● **WORK INSTRUCTIONS**
Restate every entry verbatim; drop the pictures.
*** SUPPLIED RECORDS ***
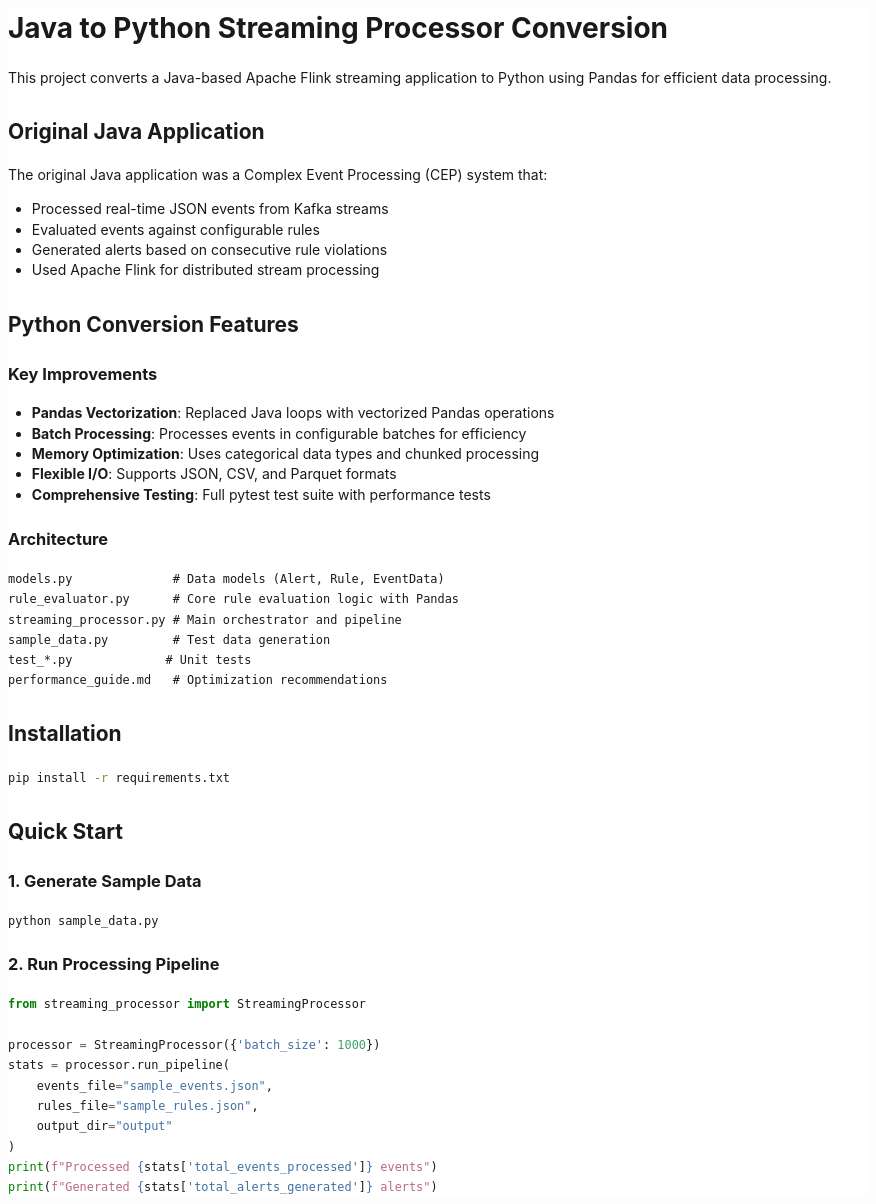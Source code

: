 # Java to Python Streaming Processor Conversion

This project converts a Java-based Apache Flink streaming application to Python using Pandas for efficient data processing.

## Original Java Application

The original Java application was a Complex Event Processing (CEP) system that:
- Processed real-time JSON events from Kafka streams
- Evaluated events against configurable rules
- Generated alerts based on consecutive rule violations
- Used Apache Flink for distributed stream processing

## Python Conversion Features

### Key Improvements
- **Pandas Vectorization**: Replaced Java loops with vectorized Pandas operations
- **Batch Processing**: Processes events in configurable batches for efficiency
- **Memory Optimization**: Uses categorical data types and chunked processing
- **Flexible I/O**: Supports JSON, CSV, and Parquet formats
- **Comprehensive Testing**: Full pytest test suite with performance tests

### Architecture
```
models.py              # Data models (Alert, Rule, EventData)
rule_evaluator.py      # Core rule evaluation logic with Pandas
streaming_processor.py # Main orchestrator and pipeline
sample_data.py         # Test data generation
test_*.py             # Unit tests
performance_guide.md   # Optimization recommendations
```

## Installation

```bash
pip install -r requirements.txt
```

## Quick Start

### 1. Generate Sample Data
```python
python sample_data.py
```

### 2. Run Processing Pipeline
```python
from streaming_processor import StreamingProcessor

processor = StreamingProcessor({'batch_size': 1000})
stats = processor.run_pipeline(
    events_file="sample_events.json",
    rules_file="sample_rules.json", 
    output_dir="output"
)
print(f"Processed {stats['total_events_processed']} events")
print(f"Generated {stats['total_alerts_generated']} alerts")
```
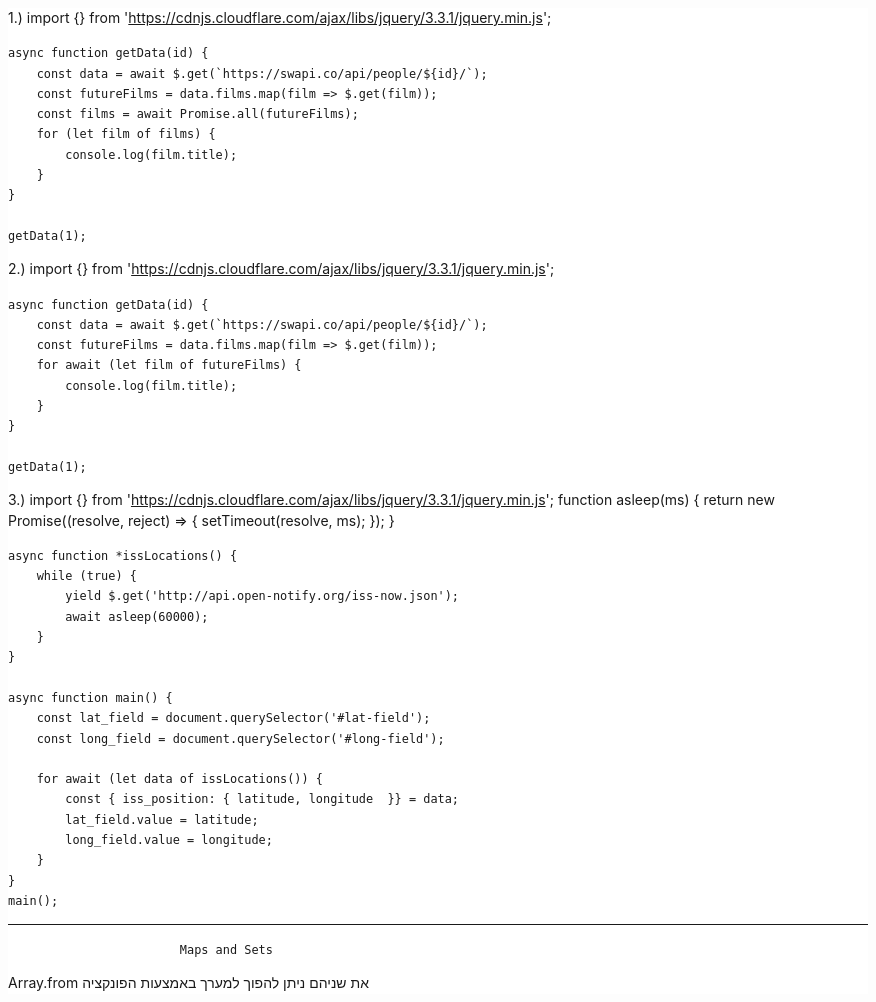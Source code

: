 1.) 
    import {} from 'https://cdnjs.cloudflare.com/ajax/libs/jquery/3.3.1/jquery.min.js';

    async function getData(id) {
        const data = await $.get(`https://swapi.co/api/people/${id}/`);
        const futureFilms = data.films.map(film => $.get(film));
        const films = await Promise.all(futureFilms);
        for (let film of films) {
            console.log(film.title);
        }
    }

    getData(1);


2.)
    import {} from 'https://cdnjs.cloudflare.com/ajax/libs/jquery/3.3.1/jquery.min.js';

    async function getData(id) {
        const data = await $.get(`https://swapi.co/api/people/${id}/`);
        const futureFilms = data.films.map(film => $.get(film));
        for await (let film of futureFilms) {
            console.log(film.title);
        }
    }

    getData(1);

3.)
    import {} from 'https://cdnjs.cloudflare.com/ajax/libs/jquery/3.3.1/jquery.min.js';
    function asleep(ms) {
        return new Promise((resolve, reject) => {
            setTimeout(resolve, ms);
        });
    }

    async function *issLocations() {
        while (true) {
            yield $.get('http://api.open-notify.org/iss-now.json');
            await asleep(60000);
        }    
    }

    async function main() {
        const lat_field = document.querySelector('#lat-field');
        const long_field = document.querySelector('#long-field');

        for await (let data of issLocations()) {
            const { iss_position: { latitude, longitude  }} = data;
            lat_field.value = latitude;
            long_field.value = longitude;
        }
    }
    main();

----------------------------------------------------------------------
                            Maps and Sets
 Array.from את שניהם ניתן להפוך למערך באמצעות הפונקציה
*** End of SUPPLIED RECORDS ***
● **ANSWER TO THE PROBLEM**
Source code

: # Java to Python Streaming Processor Conversion

This project converts a Java-based Apache Flink streaming application to Python using Pandas for efficient data processing.

## Original Java Application

The original Java application was a Complex Event Processing (CEP) system that:
- Processed real-time JSON events from Kafka streams
- Evaluated events against configurable rules
- Generated alerts based on consecutive rule violations
- Used Apache Flink for distributed stream processing

## Python Conversion Features

### Key Improvements
- **Pandas Vectorization**: Replaced Java loops with vectorized Pandas operations
- **Batch Processing**: Processes events in configurable batches for efficiency
- **Memory Optimization**: Uses categorical data types and chunked processing
- **Flexible I/O**: Supports JSON, CSV, and Parquet formats
- **Comprehensive Testing**: Full pytest test suite with performance tests

### Architecture
```
models.py              # Data models (Alert, Rule, EventData)
rule_evaluator.py      # Core rule evaluation logic with Pandas
streaming_processor.py # Main orchestrator and pipeline
sample_data.py         # Test data generation
test_*.py             # Unit tests
performance_guide.md   # Optimization recommendations
```

## Installation

```bash
pip install -r requirements.txt
```

## Quick Start

### 1. Generate Sample Data
```python
python sample_data.py
```

### 2. Run Processing Pipeline
```python
from streaming_processor import StreamingProcessor

processor = StreamingProcessor({'batch_size': 1000})
stats = processor.run_pipeline(
    events_file="sample_events.json",
    rules_file="sample_rules.json", 
    output_dir="output"
)
print(f"Processed {stats['total_events_processed']} events")
print(f"Generated {stats['total_alerts_generated']} alerts")
```
Source code

: 1.) 
    import {} from 'https://cdnjs.cloudflare.com/ajax/libs/jquery/3.3.1/jquery.min.js';

    async function getData(id) {
        const data = await $.get(`https://swapi.co/api/people/${id}/`);
        const futureFilms = data.films.map(film => $.get(film));
        const films = await Promise.all(futureFilms);
        for (let film of films) {
            console.log(film.title);
        }
    }

    getData(1);


2.)
    import {} from 'https://cdnjs.cloudflare.com/ajax/libs/jquery/3.3.1/jquery.min.js';

    async function getData(id) {
        const data = await $.get(`https://swapi.co/api/people/${id}/`);
        const futureFilms = data.films.map(film => $.get(film));
        for await (let film of futureFilms) {
            console.log(film.title);
        }
    }

    getData(1);

3.)
    import {} from 'https://cdnjs.cloudflare.com/ajax/libs/jquery/3.3.1/jquery.min.js';
    function asleep(ms) {
        return new Promise((resolve, reject) => {
            setTimeout(resolve, ms);
        });
    }

    async function *issLocations() {
        while (true) {
            yield $.get('http://api.open-notify.org/iss-now.json');
            await asleep(60000);
        }    
    }

    async function main() {
        const lat_field = document.querySelector('#lat-field');
        const long_field = document.querySelector('#long-field');

        for await (let data of issLocations()) {
            const { iss_position: { latitude, longitude  }} = data;
            lat_field.value = latitude;
            long_field.value = longitude;
        }
    }
    main();

----------------------------------------------------------------------
                            Maps and Sets
 Array.from את שניהם ניתן להפוך למערך באמצעות הפונקציה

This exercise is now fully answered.